(Saved entries)
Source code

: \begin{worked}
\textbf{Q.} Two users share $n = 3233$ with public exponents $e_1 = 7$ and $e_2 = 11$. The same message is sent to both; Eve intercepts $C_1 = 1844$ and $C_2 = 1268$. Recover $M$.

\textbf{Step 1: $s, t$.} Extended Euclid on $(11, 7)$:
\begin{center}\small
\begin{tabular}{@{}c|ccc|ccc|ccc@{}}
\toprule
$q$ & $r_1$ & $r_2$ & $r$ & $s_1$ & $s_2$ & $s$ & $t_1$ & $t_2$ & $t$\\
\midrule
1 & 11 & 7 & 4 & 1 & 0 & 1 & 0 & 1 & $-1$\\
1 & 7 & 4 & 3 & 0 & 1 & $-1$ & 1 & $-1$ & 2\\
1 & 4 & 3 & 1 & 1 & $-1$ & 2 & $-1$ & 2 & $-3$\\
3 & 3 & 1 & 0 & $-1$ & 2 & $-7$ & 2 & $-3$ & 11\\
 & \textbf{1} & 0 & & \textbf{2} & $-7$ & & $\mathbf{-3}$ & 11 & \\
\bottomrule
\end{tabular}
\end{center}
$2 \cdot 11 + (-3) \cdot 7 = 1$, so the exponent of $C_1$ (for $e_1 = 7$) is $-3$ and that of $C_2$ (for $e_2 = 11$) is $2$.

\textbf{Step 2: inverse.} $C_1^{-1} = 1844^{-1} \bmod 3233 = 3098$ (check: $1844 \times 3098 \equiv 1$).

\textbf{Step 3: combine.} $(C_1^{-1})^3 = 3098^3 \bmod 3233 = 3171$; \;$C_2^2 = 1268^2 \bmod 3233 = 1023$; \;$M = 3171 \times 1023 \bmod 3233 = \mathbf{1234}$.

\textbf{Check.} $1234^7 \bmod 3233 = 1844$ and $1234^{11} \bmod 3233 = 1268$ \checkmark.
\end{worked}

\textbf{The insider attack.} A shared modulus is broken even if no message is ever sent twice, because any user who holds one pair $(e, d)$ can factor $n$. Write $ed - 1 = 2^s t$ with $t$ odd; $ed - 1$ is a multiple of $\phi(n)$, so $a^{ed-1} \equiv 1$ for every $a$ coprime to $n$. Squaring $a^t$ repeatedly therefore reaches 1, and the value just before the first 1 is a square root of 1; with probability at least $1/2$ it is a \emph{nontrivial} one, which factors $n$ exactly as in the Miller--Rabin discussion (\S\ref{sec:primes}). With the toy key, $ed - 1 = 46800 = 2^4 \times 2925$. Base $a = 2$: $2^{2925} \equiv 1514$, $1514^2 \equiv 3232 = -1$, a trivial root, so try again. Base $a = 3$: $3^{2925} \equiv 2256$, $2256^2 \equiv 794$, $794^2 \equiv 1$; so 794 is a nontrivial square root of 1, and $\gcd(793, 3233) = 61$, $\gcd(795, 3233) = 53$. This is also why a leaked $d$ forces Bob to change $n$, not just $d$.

### Instructions for the task
Go through the records and pull out each line that includes the word "bmod".

### Response area
\textbf{Step 2: inverse.} $C_1^{-1} = 1844^{-1} \bmod 3233 = 3098$ (check: $1844 \times 3098 \equiv 1$).
\textbf{Step 3: combine.} $(C_1^{-1})^3 = 3098^3 \bmod 3233 = 3171$; \;$C_2^2 = 1268^2 \bmod 3233 = 1023$; \;$M = 3171 \times 1023 \bmod 3233 = \mathbf{1234}$.
\textbf{Check.} $1234^7 \bmod 3233 = 1844$ and $1234^{11} \bmod 3233 = 1268$ \checkmark.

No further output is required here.